> _How to complete this task_:
Could you please retype exactly the lines from the start of the records below through the line that contains "## 🚀 Sobre Mim.", both included, and leave out the pictures?

> _Recorded information_:
_ _ _ _ _

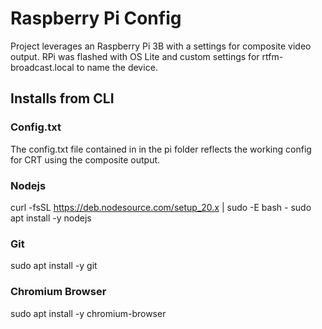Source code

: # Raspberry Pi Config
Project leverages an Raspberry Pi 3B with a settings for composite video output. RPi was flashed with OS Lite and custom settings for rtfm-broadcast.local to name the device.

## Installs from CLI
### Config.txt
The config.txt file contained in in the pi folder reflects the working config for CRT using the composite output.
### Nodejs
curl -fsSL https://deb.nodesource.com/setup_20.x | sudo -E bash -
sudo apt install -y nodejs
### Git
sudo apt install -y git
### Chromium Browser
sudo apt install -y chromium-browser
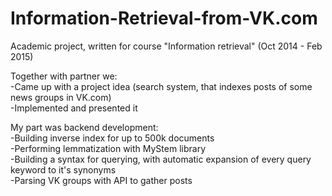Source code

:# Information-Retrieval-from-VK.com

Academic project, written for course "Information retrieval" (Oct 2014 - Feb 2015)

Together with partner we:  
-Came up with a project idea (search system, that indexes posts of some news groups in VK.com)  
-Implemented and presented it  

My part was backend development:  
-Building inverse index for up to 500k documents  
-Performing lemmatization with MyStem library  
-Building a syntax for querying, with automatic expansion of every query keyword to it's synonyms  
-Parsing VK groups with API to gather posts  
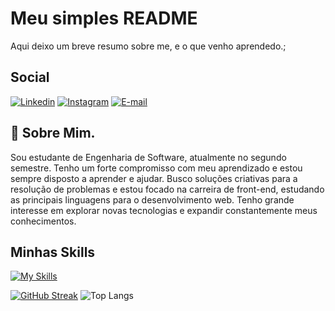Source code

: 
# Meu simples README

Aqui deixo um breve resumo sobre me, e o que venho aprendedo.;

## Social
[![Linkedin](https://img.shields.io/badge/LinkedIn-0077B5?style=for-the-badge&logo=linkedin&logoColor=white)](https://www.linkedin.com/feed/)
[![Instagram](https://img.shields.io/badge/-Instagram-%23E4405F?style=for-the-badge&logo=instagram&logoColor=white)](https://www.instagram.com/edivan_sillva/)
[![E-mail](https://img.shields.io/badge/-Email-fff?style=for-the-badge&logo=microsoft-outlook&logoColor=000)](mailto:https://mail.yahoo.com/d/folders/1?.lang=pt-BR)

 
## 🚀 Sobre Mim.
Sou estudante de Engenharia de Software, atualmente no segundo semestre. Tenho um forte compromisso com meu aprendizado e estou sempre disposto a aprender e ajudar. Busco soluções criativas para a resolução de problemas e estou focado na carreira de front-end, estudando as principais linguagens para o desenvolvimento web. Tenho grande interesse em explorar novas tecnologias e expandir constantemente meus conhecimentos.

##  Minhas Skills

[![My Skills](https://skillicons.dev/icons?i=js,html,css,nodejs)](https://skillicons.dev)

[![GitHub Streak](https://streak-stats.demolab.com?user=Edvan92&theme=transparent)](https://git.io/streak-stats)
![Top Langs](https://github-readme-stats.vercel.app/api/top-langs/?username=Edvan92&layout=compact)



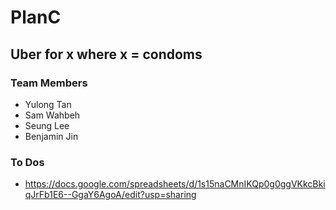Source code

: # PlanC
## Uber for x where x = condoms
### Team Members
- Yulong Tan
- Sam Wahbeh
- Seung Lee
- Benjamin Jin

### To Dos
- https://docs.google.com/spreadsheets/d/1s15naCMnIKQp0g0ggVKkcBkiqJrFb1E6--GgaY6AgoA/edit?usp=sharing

_ _ _ _ _

> _Result of this task_:
Source code

: # Raspberry Pi Config
Project leverages an Raspberry Pi 3B with a settings for composite video output. RPi was flashed with OS Lite and custom settings for rtfm-broadcast.local to name the device.

## Installs from CLI
### Config.txt
The config.txt file contained in in the pi folder reflects the working config for CRT using the composite output.
### Nodejs
curl -fsSL https://deb.nodesource.com/setup_20.x | sudo -E bash -
sudo apt install -y nodejs
### Git
sudo apt install -y git
### Chromium Browser
sudo apt install -y chromium-browser
Source code

:# Information-Retrieval-from-VK.com

Academic project, written for course "Information retrieval" (Oct 2014 - Feb 2015)

Together with partner we:  
-Came up with a project idea (search system, that indexes posts of some news groups in VK.com)  
-Implemented and presented it  

My part was backend development:  
-Building inverse index for up to 500k documents  
-Performing lemmatization with MyStem library  
-Building a syntax for querying, with automatic expansion of every query keyword to it's synonyms  
-Parsing VK groups with API to gather posts  
Source code

: 
# Meu simples README

Aqui deixo um breve resumo sobre me, e o que venho aprendedo.;

## Social
[![Linkedin](https://img.shields.io/badge/LinkedIn-0077B5?style=for-the-badge&logo=linkedin&logoColor=white)](https://www.linkedin.com/feed/)
[![Instagram](https://img.shields.io/badge/-Instagram-%23E4405F?style=for-the-badge&logo=instagram&logoColor=white)](https://www.instagram.com/edivan_sillva/)
[![E-mail](https://img.shields.io/badge/-Email-fff?style=for-the-badge&logo=microsoft-outlook&logoColor=000)](mailto:https://mail.yahoo.com/d/folders/1?.lang=pt-BR)

 
## 🚀 Sobre Mim.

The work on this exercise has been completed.